Over the course of his life, Smithson wrote some 200 manuscripts and published 27 papers revolving around chemistry and mineralogy. One of his notable projects involved studying zinc ores, which were crucial to producing materials like brass. These ores were collectively called calamine and were thought to be composed of zinc oxides.

Smithson was one of the first researchers to systematically categorize calamine. He discovered that instead of being one mineral, calamine actually had two different chemical compositions. This meant that the zinc ores that had initially been lumped into calamine actually belonged to two distinct minerals that contain zinc–a zinc silicate (a compound of silicon and oxygen) and a zinc carbonate (a compound of carbon and oxygen).

A James Smithson medallion adorns a smithsonite specimen. Smithsonian Archives

Smithson outlined these findings in a landmark paper published in 1802. In 1832, French mineralogist François Sulpice Beudant named the zinc carbonate mineral smithsonite after Smithson, who had died three years earlier. According to Gabriela Farfan, the museum’s Coralyn W. Whitney curator of gems and minerals, this recognition was bestowed solely for Smithson’s mineralogical bonafides. “This was an honor for him, not because he founded the Smithsonian, but because he did all of this work on this mineral system.”
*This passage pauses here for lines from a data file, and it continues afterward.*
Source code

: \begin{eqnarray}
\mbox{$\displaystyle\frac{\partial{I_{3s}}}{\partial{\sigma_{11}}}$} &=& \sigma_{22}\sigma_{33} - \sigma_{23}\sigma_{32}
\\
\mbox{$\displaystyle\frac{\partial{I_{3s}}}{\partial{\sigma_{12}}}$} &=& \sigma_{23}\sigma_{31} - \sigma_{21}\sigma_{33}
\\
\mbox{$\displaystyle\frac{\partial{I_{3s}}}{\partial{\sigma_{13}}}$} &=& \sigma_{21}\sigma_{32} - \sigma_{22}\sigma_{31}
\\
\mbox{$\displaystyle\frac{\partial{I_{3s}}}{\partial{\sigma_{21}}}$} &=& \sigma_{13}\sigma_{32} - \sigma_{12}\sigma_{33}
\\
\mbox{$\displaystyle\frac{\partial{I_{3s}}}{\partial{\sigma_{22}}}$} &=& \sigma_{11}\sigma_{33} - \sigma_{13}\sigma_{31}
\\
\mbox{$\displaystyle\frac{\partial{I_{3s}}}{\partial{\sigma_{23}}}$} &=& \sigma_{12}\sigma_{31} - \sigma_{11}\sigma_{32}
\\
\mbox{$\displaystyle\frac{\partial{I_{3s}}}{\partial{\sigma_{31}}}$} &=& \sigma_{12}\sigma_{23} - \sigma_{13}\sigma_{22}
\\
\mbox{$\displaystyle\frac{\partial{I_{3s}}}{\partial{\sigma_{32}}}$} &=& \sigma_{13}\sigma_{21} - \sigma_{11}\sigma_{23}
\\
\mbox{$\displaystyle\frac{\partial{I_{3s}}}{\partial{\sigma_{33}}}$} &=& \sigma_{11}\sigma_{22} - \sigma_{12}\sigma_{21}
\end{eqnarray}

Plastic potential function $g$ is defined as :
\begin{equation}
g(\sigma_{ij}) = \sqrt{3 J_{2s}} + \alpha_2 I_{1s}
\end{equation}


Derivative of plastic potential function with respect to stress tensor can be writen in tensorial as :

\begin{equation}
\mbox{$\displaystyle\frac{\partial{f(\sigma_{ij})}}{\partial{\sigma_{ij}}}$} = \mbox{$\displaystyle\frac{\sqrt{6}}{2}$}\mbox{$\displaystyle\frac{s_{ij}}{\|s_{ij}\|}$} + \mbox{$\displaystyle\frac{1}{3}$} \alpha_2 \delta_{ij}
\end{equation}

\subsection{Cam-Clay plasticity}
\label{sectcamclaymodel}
The Smithsonian is home to dozens of smithsonite specimens from all over the world. The smithsonite mineral near the gem vault hails from New Mexico’s Kelly Mine, a deposit famed for producing exhibit-quality slabs of bright blue smithsonite. But according to Farfan, smithsonite comes in a variety of colors including grassy greens, purplish pinks and buttery yellows. While smithsonite is naturally colorless, the inclusion of microscopic minerals and trace elements gives smithsonite crystals their hues. For example, traces of copper cause blue and green tones while manganese leaves a pinkish tint. Yellowish smithsonite with high quantities of the element cadmium is sometimes called turkey fat ore.

A green cluster of smithsonite crystals from the museum’s collection. Smithsonian Institution

The smithsonite specimen that now sits near the gem vault was once housed in the office of the Smithsonian’s Secretary, where it served as a symbol of the Institution’s founder. Farfan is not sure which would make Smithson more proud — having a mineral named after him or the world’s largest museum complex.

“That’s a tough question. I feel like he would really appreciate that the Smithsonian is still such a thriving institution,” Farfan said. “But as a mineralogist, I think having a mineral named after him would be the ultimate honor.”